In another room, Debbie Pike gave safety pointers and practice on archery to a group of youngsters. Alan Franken took kids through the paces with Frisbee Golf. At a booth set up by the U.S. Fish and Wildlife Service, manager Rob Larrañaga distributed literature and placed non-permanent tattoos on willing children.
Debbie Mills and Denise McElroy led kids in a hula hoop competition, and volunteers at several other booths passed out literature and gave out samples.
And in the fitness center, on the east side of the recreation complex, Ryan Aragon worked on calf raises on a weight machine, under the guidance of Edmund Ekeoha, his trainer.
After a few hours there, we returned to the Luna Car Show for more photos, drove by the Plaza to watch workers prepare the ground for sod, visited Lincoln Park for more photos, went to the Highlands Natatorium, where a group of young men played water volleyball, and ended up at the Tux-and-Tails event.

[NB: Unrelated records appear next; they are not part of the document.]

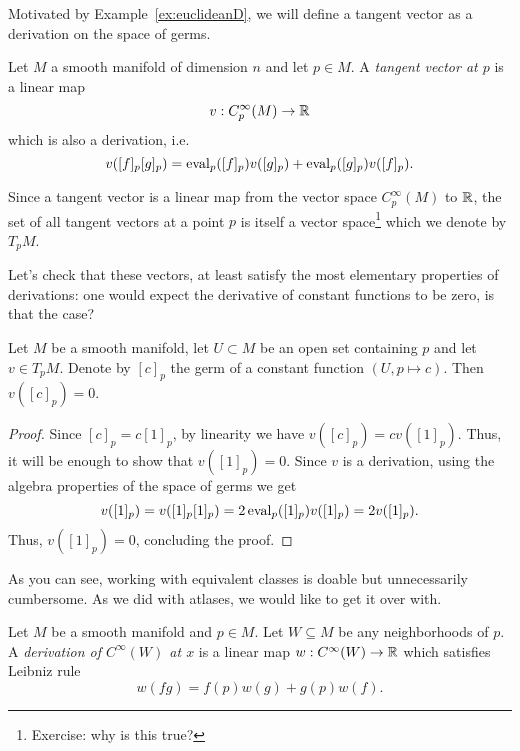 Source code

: Motivated by Example~\ref{ex:euclideanD}, we will define a tangent vector as a derivation on the space of germs.

\begin{defn}
    Let $M$ a smooth manifold of dimension $n$ and let $p\in M$.
    A \emph{tangent vector at $p$} is a linear map
    \begin{equation}\label{def:tangentvector}
        v: C_p^\infty(M)\to\mathbb{R}
    \end{equation}
    which is also a derivation, i.e.
    \begin{equation}
        v([f]_p [g]_p) =
            \operatorname{eval}_p([f]_p)v([g]_p)
            + \operatorname{eval}_p([g]_p)v([f]_p).
    \end{equation}

    Since a tangent vector is a linear map from the vector space $C_p^\infty(M)$ to $\mathbb{R}$, the set of all tangent vectors at a point $p$ is itself a vector space\footnote{Exercise: why is this true?} which we denote by $T_p M$.
\end{defn}

Let's check that these vectors, at least satisfy the most elementary properties of derivations: one would expect the derivative of constant functions to be zero, is that the case?

\begin{lem}\label{lem:f'0is0forconst}
    Let $M$ be a smooth manifold, let $U\subset M$ be an open set containing $p$ and let $v\in T_p M$.
    Denote by $[c]_p$ the germ of a constant function $(U, p \mapsto c)$.
    Then $v([c]_p) = 0$.
\end{lem}
\begin{proof}
    Since $[c]_p = c [1]_p$, by linearity we have $v([c]_p) = c v([1]_p)$.
    Thus, it will be enough to show that $v([1]_p) = 0$.
    Since $v$ is a derivation, using the algebra properties of the space of germs we get
    \begin{equation}
        v([1]_p) = v([1]_p [1]_p) = 2 \operatorname{eval}_p([1]_p)v([1]_p) = 2 v([1]_p).
    \end{equation}
    Thus, $v([1]_p) = 0$, concluding the proof.
\end{proof}

As you can see, working with equivalent classes is doable but unnecessarily cumbersome. As we did with atlases, we would like to get it over with.

\begin{defn}
    Let $M$ be a smooth manifold and $p\in M$.
    Let $W\subseteq M$ be any neighborhoods of $p$.
    A \emph{derivation of $C^\infty(W)$ at $x$} is a linear map $w:C^\infty(W)\to\mathbb{R}$ which satisfies Leibniz rule
    \begin{equation}
        w(fg) = f(p)w(g) + g(p)w(f).
    \end{equation}
\end{defn}

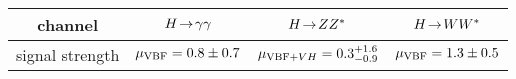 \begin{tabular}{c|c|c|c}
  channel         & $H \!\rightarrow\! \gamma\gamma$                 & $H \!\rightarrow\! ZZ^\ast$                         & $H \!\rightarrow\! WW^\ast$ \\
  \hline
  signal strength & $\mu_{\text{VBF}} = 0.8 \pm 0.7$ & $\mu_{\text{VBF}+VH} = 0.3^{+1.6}_{-0.9}$ & $\mu_{\text{VBF}} = 1.3 \pm 0.5$ \\
\end{tabular}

By the way, my grandson and I dropped in to the Fort Union Drive-In Theater the night before to take photos. That was a challenge. Though most people there seemed friendly and cooperative, one asked whether we were filming “The Avengers” and “Men in Black 3” in order to take the footage home and watch from there.

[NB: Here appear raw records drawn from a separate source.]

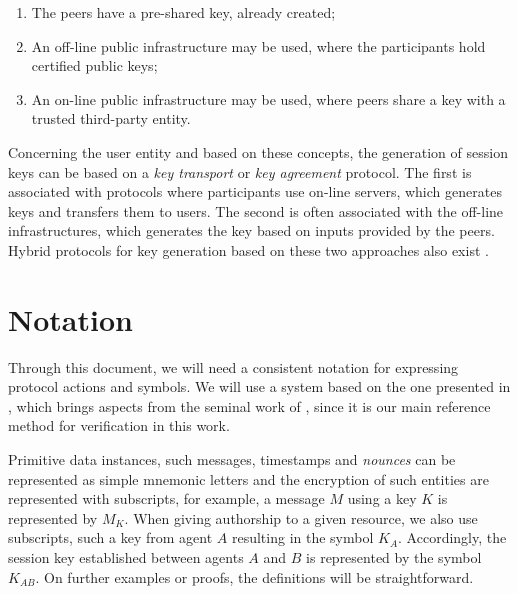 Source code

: \begin{enumerate}
  \item The peers have a pre-shared key, already created;
  \item An off-line public infrastructure may be used, where the participants hold certified public keys;
  \item An on-line public infrastructure may be used, where peers share a key with a trusted third-party entity.
\end{enumerate}

Concerning the user entity and based on these concepts, the generation of session keys can be based on a \textit{key transport} or \textit{key agreement} protocol. The first is associated with protocols where participants use on-line servers, which generates keys and transfers them to users. The second is often associated with the off-line infrastructures, which generates the key based on inputs provided by the peers. Hybrid protocols for key generation based on these two approaches also exist \cite{boyd-mathuria}.
























\section{Notation}
Through this document, we will need a consistent notation for expressing protocol actions and symbols. We will use a system based on the one presented in \cite{bella-book}, which brings aspects from the seminal work of \cite{ban}, since it is our main reference method for verification in this work.

Primitive data instances, such messages, timestamps and \textit{nounces} can be represented as simple mnemonic letters and the encryption of such entities are represented with subscripts, for example, a message $M$ using a key $K$ is represented by $M_K$. When giving authorship to a given resource, we also use subscripts, such a key from agent $A$ resulting in the symbol $K_A$. Accordingly, the session key established between agents $A$ and $B$ is represented by the symbol $K_{AB}$. On further examples or proofs, the definitions will be straightforward.

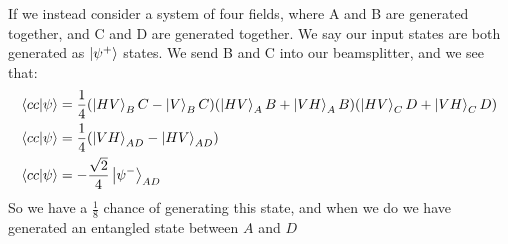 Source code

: If we instead consider a system of four fields, where A and B are generated together, and C and D are generated together. We say our input states are both generated as $\ket{\psi^+}$ states.
We send B and C into our beamsplitter, and we see that:
\begin{align*}
	\bra{cc}\ket{\psi} &= \frac{1}{4}(\ket{HV}_BC - \ket{V}_BC)(\ket{HV}_AB + \ket{VH}_AB)(\ket{HV}_CD + \ket{VH}_CD) \\
	\bra{cc}\ket{\psi} &= \frac{1}{4}(\ket{VH}_{AD} - \ket{HV}_{AD}) \\
	\bra{cc}\ket{\psi} &= -\frac{\sqrt{2}}{4}\ket{\psi^-}_{AD}
\end{align*}
So we have a $\frac{1}{8}$ chance of generating this state, and when we do we have generated an entangled state between $A$ and $D$
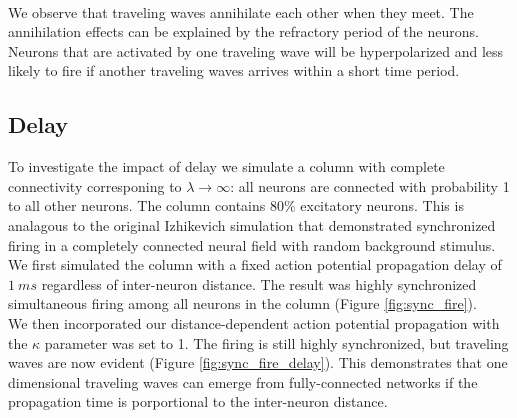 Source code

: \documentclass[a4paper,11pt]{article}
\begin{document}
\\
We observe that traveling waves annihilate each other when they meet.
The annihilation effects can be explained by the refractory period of the neurons.
Neurons that are activated by one traveling wave will be hyperpolarized and less likely to fire if another traveling waves arrives within a short time period.

\subsection{Delay}
To investigate the impact of delay we simulate a column with complete connectivity corresponing to $\lambda \rightarrow \infty$: all neurons are connected with probability 1 to all other neurons.
The column contains $80\%$ excitatory neurons.
This is analagous to the original Izhikevich simulation \cite{izzy_code} that demonstrated synchronized firing in a completely connected neural field with random background stimulus.
We first simulated the column with a fixed action potential propagation delay of $1~ms$ regardless of inter-neuron distance.
The result was highly synchronized simultaneous firing among all neurons in the column (Figure \ref{fig:sync_fire}). \\ 
We then incorporated our distance-dependent action potential propagation with the $\kappa$ parameter was set to 1.
The firing is still highly synchronized, but traveling waves are now evident (Figure \ref{fig:sync_fire_delay}).
This demonstrates that one dimensional traveling waves can emerge from fully-connected networks if the propagation time is porportional to the inter-neuron distance.
\end{document}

We were especially interested in the acres of vehicles — mostly pickups — parked facing away from the screen. That way, folks were able to take out their lawn chairs and stretch out and watch unobstructed.
Las Vegas is fortunate to have one of only two remaining drive-in theaters in the state, the other being in Carlsbad. Jeanna DiLucchio continues to run the business after about 20 years.
Arthur Roland wasn’t sure what I was pointing to when I showed him a couple of objects attached to a post, left there on purpose.
The funny things, in front of the concession stand, are the speakers from an earlier era, that we’d attach to our driver’s-side window. Now, people simply tune a selected FM frequency without worrying about driving off with the speakers as they leave.
• • •
Please, Las Vegas, let’s not cross the Rubicon prematurely; let’s not take that irrevocable step.
Friday’s Optic explains that because of a financial crisis — is anybody surprised? — the City Schools may be forced into a four-day school week.
Let’s remember that the shortened week was not intended to be wrought by financial exigencies. But apparently now it is: We’re short of money so let’s cut down to four days; next year, maybe we can get by on only three days.
Let’s not allow the financial shortfall to dictate the calendar.
Let’s think consolidation with West before plunging into a schedule that fails to mesh with other schools of similar size.
Additionally, it would be helpful for the East board to inform the public — unambiguously — whether meetings are convened for discussion of a shortened school week, or for some other purpose.
And clarifying how exactly the plebiscite was conducted would be helpful. How was the voting conducted? Who was eligible to vote? Could anyone vote twice, or thrice?
Art: No wonder you call your column WORK OF ART. It really is!